• **Material provided**
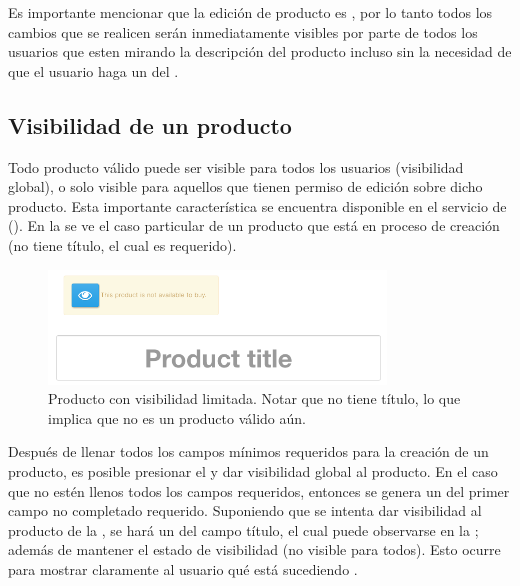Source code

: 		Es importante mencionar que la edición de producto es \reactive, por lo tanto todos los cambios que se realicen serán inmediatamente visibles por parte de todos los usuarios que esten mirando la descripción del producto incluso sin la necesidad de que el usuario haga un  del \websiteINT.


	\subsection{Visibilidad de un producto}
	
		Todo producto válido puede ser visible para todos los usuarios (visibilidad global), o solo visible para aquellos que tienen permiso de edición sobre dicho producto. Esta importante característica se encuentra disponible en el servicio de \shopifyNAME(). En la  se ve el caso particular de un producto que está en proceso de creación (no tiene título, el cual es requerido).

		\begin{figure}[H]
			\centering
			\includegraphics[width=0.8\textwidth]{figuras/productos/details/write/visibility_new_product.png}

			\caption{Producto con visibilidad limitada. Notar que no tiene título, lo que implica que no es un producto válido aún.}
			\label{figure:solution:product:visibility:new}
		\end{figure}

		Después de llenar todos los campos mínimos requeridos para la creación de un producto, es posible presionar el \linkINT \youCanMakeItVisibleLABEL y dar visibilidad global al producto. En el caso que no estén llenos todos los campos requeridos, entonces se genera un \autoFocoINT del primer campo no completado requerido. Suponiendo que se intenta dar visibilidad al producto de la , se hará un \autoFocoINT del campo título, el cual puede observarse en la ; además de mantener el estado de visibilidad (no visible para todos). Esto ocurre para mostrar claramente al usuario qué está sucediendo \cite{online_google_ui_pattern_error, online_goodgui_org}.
* * *
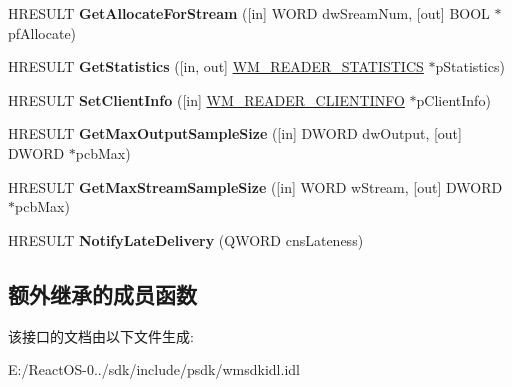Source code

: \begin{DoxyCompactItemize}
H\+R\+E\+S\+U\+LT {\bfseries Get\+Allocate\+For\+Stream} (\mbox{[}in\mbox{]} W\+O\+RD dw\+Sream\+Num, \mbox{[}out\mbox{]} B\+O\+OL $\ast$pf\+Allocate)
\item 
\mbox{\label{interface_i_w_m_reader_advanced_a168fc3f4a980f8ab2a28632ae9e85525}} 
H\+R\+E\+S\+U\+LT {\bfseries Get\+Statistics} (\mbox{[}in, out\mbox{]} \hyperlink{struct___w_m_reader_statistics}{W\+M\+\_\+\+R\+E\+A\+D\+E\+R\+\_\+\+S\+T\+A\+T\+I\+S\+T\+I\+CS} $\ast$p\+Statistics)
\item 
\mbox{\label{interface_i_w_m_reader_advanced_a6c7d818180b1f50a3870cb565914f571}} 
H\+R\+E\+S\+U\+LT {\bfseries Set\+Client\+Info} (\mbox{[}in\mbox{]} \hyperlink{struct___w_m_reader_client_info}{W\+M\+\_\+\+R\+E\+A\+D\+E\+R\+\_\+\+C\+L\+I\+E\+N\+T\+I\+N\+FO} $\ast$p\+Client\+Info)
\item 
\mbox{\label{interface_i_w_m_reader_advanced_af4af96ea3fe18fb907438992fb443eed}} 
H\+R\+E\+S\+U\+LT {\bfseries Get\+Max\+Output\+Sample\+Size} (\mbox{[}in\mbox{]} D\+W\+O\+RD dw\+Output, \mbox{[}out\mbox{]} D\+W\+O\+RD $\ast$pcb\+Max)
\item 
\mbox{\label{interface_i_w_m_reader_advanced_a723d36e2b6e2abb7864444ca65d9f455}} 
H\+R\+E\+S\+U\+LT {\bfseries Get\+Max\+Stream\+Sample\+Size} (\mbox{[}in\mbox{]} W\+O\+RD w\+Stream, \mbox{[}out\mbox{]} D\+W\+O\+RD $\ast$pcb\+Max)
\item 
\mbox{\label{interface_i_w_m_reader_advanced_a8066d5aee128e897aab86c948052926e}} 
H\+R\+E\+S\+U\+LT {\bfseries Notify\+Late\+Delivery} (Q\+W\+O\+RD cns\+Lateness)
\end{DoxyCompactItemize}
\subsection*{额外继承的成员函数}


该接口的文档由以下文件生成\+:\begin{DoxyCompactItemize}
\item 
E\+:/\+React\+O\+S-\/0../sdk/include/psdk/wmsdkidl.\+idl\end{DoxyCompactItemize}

• **Task item**
Look through the entries above, find each line containing "tiene", and copy it.

• **Solution**
		Todo producto válido puede ser visible para todos los usuarios (visibilidad global), o solo visible para aquellos que tienen permiso de edición sobre dicho producto. Esta importante característica se encuentra disponible en el servicio de \shopifyNAME(). En la  se ve el caso particular de un producto que está en proceso de creación (no tiene título, el cual es requerido).
			\caption{Producto con visibilidad limitada. Notar que no tiene título, lo que implica que no es un producto válido aún.}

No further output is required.